> PROBLEM: Find every line of the data below that has "linear" in it. Reply with the number only.

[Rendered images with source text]
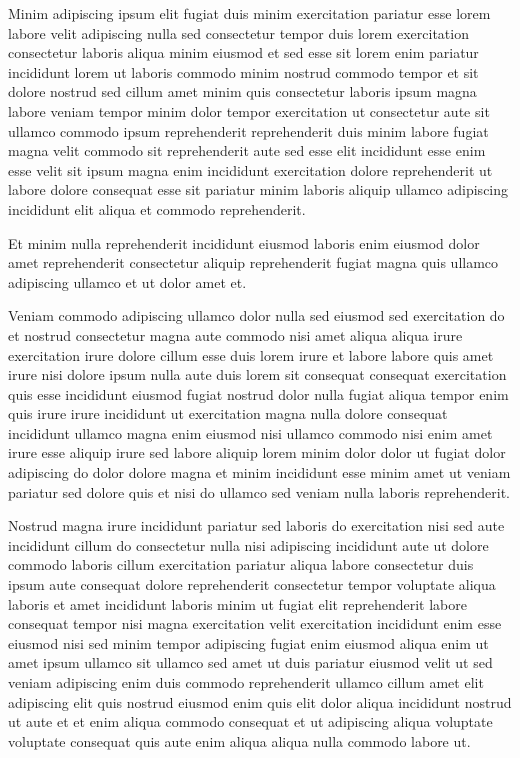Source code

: \documentclass{article}
\begin{document}
Minim adipiscing ipsum elit fugiat duis minim exercitation pariatur esse lorem labore velit adipiscing nulla sed consectetur tempor duis lorem exercitation consectetur laboris aliqua minim eiusmod et sed esse sit lorem enim pariatur incididunt lorem ut laboris commodo minim nostrud commodo tempor et sit dolore nostrud sed cillum amet minim quis consectetur laboris ipsum magna labore veniam tempor minim dolor tempor exercitation ut consectetur aute sit ullamco commodo ipsum reprehenderit reprehenderit duis minim labore fugiat magna velit commodo sit reprehenderit aute sed esse elit incididunt esse enim esse velit sit ipsum magna enim incididunt exercitation dolore reprehenderit ut labore dolore consequat esse sit pariatur minim laboris aliquip ullamco adipiscing incididunt elit aliqua et commodo reprehenderit.

Et minim nulla reprehenderit incididunt eiusmod laboris enim eiusmod dolor amet reprehenderit consectetur aliquip reprehenderit fugiat magna quis ullamco adipiscing ullamco et ut dolor amet et.

Veniam commodo adipiscing ullamco dolor nulla sed eiusmod sed exercitation do et nostrud consectetur magna aute commodo nisi amet aliqua aliqua irure exercitation irure dolore cillum esse duis lorem irure et labore labore quis amet irure nisi dolore ipsum nulla aute duis lorem sit consequat consequat exercitation quis esse incididunt eiusmod fugiat nostrud dolor nulla fugiat aliqua tempor enim quis irure irure incididunt ut exercitation magna nulla dolore consequat incididunt ullamco magna enim eiusmod nisi ullamco commodo nisi enim amet irure esse aliquip irure sed labore aliquip lorem minim dolor dolor ut fugiat dolor adipiscing do dolor dolore magna et minim incididunt esse minim amet ut veniam pariatur sed dolore quis et nisi do ullamco sed veniam nulla laboris reprehenderit.

Nostrud magna irure incididunt pariatur sed laboris do exercitation nisi sed aute incididunt cillum do consectetur nulla nisi adipiscing incididunt aute ut dolore commodo laboris cillum exercitation pariatur aliqua labore consectetur duis ipsum aute consequat dolore reprehenderit consectetur tempor voluptate aliqua laboris et amet incididunt laboris minim ut fugiat elit reprehenderit labore consequat tempor nisi magna exercitation velit exercitation incididunt enim esse eiusmod nisi sed minim tempor adipiscing fugiat enim eiusmod aliqua enim ut amet ipsum ullamco sit ullamco sed amet ut duis pariatur eiusmod velit ut sed veniam adipiscing enim duis commodo reprehenderit ullamco cillum amet elit adipiscing elit quis nostrud eiusmod enim quis elit dolor aliqua incididunt nostrud ut aute et et enim aliqua commodo consequat et ut adipiscing aliqua voluptate voluptate consequat quis aute enim aliqua aliqua nulla commodo labore ut.
\end{document}
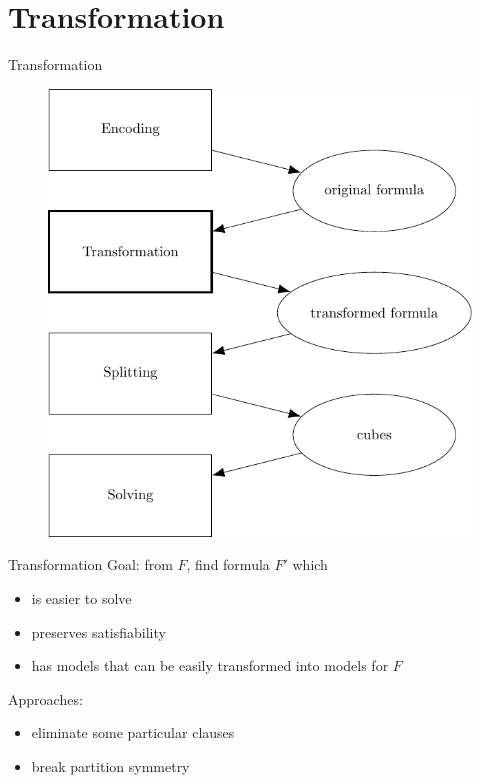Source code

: \documentclass[c,8pt,xcolor...,x11names,usenames,dvipsnames]{beamer}
\begin{document}
\section{Transformation}

\begin{frame}{Transformation}
	\begin{figure}
		\includegraphics[scale=0.65]{images/framework2}
	\end{figure}
\end{frame}

\begin{frame}{Transformation}
	Goal: from $F$, find formula $F'$ which
	\begin{itemize}
		\item is easier to solve
		\pause
		\item preserves satisfiability
		\pause
		\item has models that can be easily transformed into models for $F$
	\end{itemize}
	\vspace{5px}
	\pause
	Approaches:
	\begin{itemize}
		\item eliminate some particular clauses
		\pause
		\item break partition symmetry
	\end{itemize}
\end{frame}
\end{document}
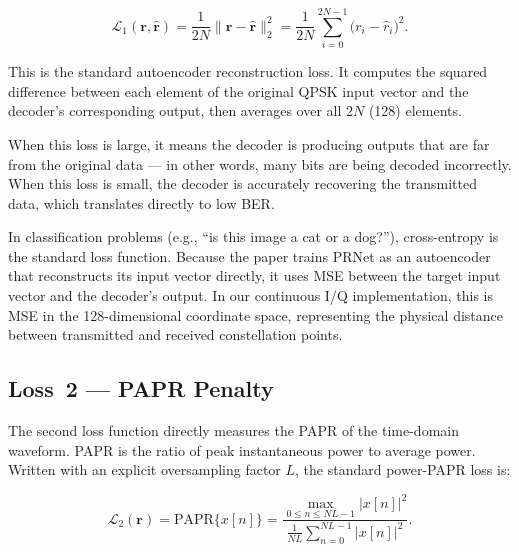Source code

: \begin{keyresult}
    \begin{equation}
        \mathcal{L}_1(\bm{r},\hat{\bm{r}})
        = \frac{1}{2N}\|\bm{r} - \hat{\bm{r}}\|_2^2
        = \frac{1}{2N}\sum_{i=0}^{2N-1}\bigl(r_i - \hat{r}_i\bigr)^2.
    \end{equation}
\end{keyresult}

This is the standard autoencoder reconstruction loss.  It computes the squared difference between each element of the original QPSK input vector and the decoder's corresponding output, then averages over all $2N$ (128) elements.

When this loss is large, it means the decoder is producing outputs that are far from the original data --- in other words, many bits are being decoded incorrectly.  When this loss is small, the decoder is accurately recovering the transmitted data, which translates directly to low BER.

\begin{keyinsight}
    In classification problems (e.g., ``is this image a cat or a dog?''), cross-entropy is the standard loss function. Because the paper trains PRNet as an autoencoder that reconstructs its input vector directly, it uses MSE between the target input vector and the decoder's output. In our continuous I/Q implementation, this is MSE in the 128-dimensional coordinate space, representing the physical distance between transmitted and received constellation points.
\end{keyinsight}

\subsection{Loss~2 --- PAPR Penalty}

The second loss function directly measures the PAPR of the time-domain waveform.  PAPR is the ratio of peak instantaneous power to average power. Written with an explicit oversampling factor $L$, the standard power-PAPR loss is:

\begin{keyresult}
    \begin{equation}
        \mathcal{L}_2(\bm{r})
        = \mathrm{PAPR}\{x[n]\}
        = \frac{\displaystyle\max_{0 \le n \le NL-1} |x[n]|^2}
        {\displaystyle\frac{1}{NL}\sum_{n=0}^{NL-1}|x[n]|^2}.
    \end{equation}
\end{keyresult}

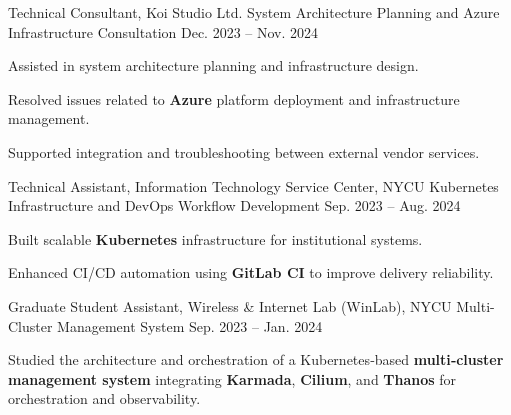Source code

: \begin{cventries}
  \cventry
  {Technical Consultant, Koi Studio Ltd.} %
  {System Architecture Planning and Azure Infrastructure Consultation} %
  {} %
  {Dec. 2023 -- Nov. 2024} %
  {
    \begin{cvitems}
      \item {Assisted in system architecture planning and infrastructure design.}
      \item {Resolved issues related to \textbf{Azure} platform deployment and infrastructure management.}
      \item {Supported integration and troubleshooting between external vendor services.}
    \end{cvitems}
  }

  \cventry
  {Technical Assistant, Information Technology Service Center, NYCU} %
  {Kubernetes Infrastructure and DevOps Workflow Development} %
  {} %
  {Sep. 2023 -- Aug. 2024} %
  {
    \begin{cvitems}
      \item {Built scalable \textbf{Kubernetes} infrastructure for institutional systems.}
      \item {Enhanced CI/CD automation using \textbf{GitLab CI} to improve delivery reliability.}
    \end{cvitems}
  }

  
  \cventry
    {Graduate Student Assistant, Wireless \& Internet Lab (WinLab), NYCU} %
    {Multi-Cluster Management System} %
    {} %
    {Sep. 2023 -- Jan. 2024} %
    {
      \begin{cvitems}
        \item {Studied the architecture and orchestration of a Kubernetes‑based \textbf{multi‑cluster management system} integrating
\textbf{Karmada}, \textbf{Cilium}, and \textbf{Thanos} for orchestration and observability.}
      \end{cvitems}
    }




    
 
\end{cventries}
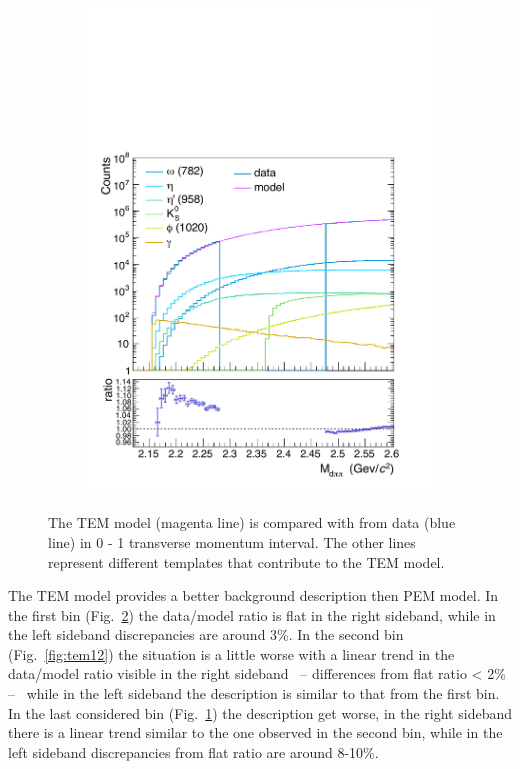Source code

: \begin{figure} [htb]
\begin{subfigure}{.33\textwidth}
  \includegraphics[width=\linewidth]{gfx/can2}
  \caption{}
  \label{fig:tem23}
\end{subfigure}
\caption{The TEM model (magenta line) is compared with \minv from data (blue line) in 0 - 1 \gevc transverse momentum interval. The other lines represent different templates that contribute to the TEM model.}
\label{fig:tem01}
\end{figure}

The TEM model provides a better background description then PEM model. In the first \pt bin
(Fig.~\ref{fig:tem01}) the data/model ratio is flat in the right sideband, while in the left sideband 
discrepancies are around 3\%. In the second bin (Fig.~\ref{fig:tem12}) the situation is a little worse
with a linear trend in the data/model ratio visible in the right sideband \ -- differences from flat
ratio < 2\% -- \ while in the left sideband the description is similar to that from the first bin. 
In the last considered bin (Fig.~\ref{fig:tem23}) the description get worse, in the right sideband
there is a linear trend similar to the one observed in the second bin, while in the left sideband 
discrepancies from flat ratio are around 8-10\%.

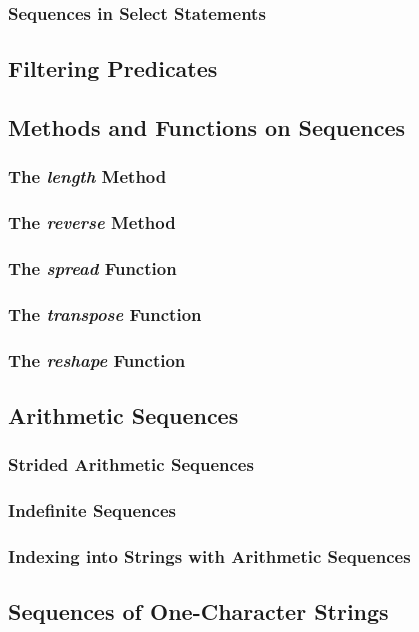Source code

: \documentclass[10pt,twoside,titlepage]{article}
\begin{document}
\subsubsection{Sequences in Select Statements}
\subsection{Filtering Predicates}
\subsection{Methods and Functions on Sequences}
\subsubsection{The {\em length} Method}
\subsubsection{The {\em reverse} Method}
\subsubsection{The {\em spread} Function}
\subsubsection{The {\em transpose} Function}
\subsubsection{The {\em reshape} Function}
\subsection{Arithmetic Sequences}
\subsubsection{Strided Arithmetic Sequences}
\subsubsection{Indefinite Sequences}
\subsubsection{Indexing into Strings with Arithmetic Sequences}
\subsection{Sequences of One-Character Strings}
\end{document}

> SOLVED EXERCISE: 2